*Task to complete*: Among the entries below, count each line holding the word "Tools". Write only the number.

Listed records Start Marker

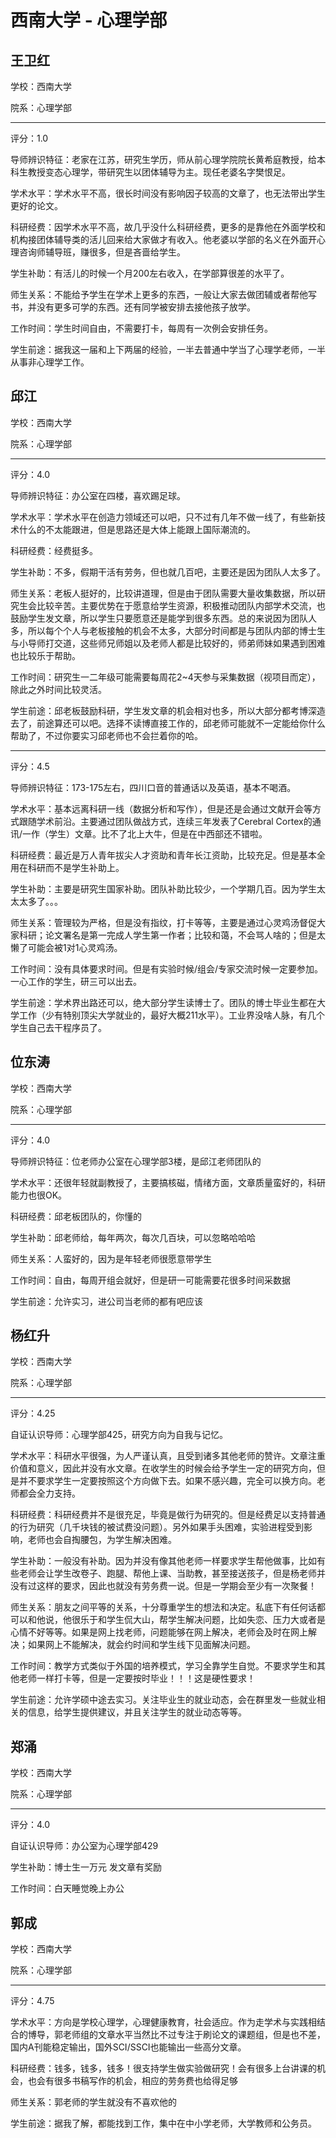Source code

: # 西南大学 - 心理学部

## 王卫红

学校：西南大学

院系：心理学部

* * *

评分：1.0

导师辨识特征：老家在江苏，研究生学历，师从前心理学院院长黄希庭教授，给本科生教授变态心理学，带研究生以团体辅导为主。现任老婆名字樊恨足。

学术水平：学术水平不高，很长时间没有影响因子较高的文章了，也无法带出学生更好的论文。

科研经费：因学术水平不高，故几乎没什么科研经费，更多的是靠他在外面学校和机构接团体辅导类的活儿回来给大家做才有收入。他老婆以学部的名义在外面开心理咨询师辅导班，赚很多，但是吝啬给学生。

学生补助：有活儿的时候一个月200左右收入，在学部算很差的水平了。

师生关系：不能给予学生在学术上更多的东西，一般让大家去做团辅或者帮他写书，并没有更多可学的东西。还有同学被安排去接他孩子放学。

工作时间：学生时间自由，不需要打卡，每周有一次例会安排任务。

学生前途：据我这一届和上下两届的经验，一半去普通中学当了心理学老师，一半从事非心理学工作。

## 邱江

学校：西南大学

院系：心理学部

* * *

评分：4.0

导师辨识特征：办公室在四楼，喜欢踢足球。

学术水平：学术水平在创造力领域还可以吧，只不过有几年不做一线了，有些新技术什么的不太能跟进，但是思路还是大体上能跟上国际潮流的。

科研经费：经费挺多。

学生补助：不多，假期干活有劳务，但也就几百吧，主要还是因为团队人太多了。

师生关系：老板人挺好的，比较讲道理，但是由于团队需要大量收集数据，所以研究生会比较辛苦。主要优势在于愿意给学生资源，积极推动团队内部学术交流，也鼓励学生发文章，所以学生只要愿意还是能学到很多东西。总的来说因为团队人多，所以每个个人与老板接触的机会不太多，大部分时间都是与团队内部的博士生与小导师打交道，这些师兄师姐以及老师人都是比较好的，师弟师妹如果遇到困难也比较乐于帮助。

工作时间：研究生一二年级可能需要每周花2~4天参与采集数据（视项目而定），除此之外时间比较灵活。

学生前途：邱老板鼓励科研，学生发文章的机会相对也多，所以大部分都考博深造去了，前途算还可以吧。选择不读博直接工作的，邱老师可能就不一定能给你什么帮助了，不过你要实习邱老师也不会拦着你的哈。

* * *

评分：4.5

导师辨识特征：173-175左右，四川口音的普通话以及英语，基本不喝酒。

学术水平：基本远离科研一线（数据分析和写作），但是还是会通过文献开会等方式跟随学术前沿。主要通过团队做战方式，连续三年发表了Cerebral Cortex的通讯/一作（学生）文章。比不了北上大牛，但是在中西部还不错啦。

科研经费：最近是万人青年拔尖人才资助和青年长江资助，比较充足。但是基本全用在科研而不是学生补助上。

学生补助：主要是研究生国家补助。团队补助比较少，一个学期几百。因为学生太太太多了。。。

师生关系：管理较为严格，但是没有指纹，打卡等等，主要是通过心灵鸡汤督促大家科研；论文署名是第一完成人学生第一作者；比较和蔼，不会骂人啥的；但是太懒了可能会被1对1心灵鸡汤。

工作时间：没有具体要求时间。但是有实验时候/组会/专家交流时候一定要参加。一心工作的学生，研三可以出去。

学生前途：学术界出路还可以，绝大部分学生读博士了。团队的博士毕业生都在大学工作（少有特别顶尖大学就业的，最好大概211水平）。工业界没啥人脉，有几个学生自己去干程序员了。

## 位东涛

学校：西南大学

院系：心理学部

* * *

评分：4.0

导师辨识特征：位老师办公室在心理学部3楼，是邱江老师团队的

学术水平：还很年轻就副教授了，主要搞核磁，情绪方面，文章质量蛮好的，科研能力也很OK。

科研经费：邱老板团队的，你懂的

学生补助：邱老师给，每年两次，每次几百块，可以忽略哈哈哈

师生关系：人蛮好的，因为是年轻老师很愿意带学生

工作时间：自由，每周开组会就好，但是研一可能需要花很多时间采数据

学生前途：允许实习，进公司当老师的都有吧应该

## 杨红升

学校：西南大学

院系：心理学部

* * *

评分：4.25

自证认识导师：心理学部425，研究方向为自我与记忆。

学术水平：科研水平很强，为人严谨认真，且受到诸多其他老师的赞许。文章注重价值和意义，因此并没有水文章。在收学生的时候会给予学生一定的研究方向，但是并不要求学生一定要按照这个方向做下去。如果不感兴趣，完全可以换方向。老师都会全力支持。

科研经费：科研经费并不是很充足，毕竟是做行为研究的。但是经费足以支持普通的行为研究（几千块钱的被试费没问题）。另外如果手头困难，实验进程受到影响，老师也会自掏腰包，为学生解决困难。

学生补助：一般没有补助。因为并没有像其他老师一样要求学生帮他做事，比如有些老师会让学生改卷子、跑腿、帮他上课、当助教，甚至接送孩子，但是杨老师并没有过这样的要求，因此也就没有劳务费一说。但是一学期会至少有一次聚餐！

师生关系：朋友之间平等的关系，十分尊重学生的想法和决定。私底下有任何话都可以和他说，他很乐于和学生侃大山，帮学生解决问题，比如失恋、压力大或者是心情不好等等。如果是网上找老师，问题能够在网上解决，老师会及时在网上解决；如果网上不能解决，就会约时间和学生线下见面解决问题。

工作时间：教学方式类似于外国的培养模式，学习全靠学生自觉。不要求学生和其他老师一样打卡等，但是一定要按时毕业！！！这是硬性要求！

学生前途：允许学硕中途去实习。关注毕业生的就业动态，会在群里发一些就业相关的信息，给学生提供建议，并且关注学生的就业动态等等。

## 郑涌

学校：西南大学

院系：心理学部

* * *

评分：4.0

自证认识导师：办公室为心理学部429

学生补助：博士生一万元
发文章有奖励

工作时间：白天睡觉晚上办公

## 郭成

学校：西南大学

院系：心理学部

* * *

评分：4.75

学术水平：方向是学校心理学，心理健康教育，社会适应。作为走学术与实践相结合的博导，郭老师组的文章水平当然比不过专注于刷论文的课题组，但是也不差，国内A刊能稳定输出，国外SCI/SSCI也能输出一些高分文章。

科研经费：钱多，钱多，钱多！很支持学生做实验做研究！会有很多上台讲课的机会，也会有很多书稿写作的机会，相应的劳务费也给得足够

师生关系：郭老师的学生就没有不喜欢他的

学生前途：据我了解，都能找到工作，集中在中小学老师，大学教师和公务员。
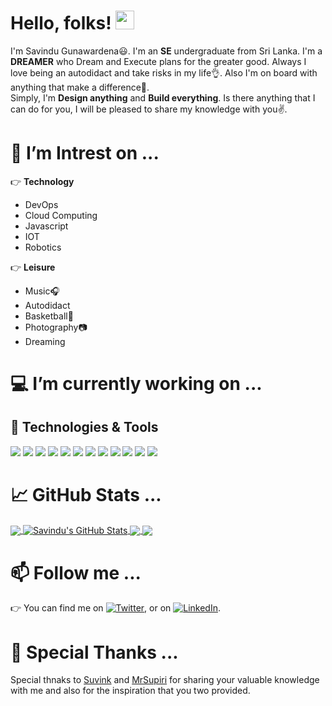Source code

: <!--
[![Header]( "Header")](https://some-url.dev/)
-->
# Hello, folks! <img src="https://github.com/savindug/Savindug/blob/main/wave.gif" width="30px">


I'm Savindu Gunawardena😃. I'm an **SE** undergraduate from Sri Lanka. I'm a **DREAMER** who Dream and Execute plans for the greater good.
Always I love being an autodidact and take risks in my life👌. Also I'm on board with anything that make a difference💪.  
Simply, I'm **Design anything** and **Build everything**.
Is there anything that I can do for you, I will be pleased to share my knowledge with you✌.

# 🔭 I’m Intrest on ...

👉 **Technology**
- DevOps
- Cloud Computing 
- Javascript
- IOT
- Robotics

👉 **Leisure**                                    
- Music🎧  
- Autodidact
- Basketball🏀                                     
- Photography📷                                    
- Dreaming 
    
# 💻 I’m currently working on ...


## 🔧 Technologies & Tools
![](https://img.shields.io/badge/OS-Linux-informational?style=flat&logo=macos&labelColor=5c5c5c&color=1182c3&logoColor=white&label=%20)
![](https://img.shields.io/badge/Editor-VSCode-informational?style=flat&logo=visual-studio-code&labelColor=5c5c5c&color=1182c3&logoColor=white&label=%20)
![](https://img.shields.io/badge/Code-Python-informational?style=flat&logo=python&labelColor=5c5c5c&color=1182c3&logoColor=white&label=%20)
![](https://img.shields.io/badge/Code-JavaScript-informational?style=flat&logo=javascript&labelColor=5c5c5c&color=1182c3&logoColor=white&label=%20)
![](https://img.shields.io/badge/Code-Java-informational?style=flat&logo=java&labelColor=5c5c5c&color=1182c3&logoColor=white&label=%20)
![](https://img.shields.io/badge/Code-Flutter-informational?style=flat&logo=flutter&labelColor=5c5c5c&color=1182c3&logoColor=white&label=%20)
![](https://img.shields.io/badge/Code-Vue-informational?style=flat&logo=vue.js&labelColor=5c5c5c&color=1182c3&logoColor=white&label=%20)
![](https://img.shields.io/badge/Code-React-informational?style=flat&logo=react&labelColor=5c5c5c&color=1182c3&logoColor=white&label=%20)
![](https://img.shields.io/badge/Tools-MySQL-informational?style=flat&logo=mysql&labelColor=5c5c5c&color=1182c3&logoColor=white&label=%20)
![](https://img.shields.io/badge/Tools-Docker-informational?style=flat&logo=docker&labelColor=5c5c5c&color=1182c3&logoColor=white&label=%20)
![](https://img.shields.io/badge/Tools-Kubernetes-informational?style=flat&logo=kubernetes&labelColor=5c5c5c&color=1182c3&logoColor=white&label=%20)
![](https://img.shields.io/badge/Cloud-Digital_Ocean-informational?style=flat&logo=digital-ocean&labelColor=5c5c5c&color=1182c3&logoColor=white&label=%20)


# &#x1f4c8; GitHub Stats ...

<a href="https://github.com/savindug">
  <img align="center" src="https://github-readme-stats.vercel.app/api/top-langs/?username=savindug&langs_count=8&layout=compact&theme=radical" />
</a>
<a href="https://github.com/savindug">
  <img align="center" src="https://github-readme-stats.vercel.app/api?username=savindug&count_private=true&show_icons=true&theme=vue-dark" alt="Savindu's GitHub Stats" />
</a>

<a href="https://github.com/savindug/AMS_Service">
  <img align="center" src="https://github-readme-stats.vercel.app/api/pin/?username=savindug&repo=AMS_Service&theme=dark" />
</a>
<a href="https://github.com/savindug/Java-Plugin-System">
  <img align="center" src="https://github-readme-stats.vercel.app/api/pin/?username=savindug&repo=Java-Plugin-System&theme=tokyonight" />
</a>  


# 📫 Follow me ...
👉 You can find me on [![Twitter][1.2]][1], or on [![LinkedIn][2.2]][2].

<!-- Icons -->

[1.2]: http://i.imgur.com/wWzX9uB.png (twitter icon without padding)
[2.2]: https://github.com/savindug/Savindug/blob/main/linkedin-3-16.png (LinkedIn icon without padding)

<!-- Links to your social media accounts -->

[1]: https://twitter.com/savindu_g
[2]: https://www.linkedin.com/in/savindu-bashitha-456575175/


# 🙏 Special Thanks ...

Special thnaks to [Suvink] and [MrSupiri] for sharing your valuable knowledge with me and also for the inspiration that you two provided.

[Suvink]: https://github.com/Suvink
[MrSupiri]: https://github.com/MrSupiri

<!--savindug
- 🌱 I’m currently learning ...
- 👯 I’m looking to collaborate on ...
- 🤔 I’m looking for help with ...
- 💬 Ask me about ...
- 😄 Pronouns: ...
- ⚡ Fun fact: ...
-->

Listed records End Marker

*Task response*: 4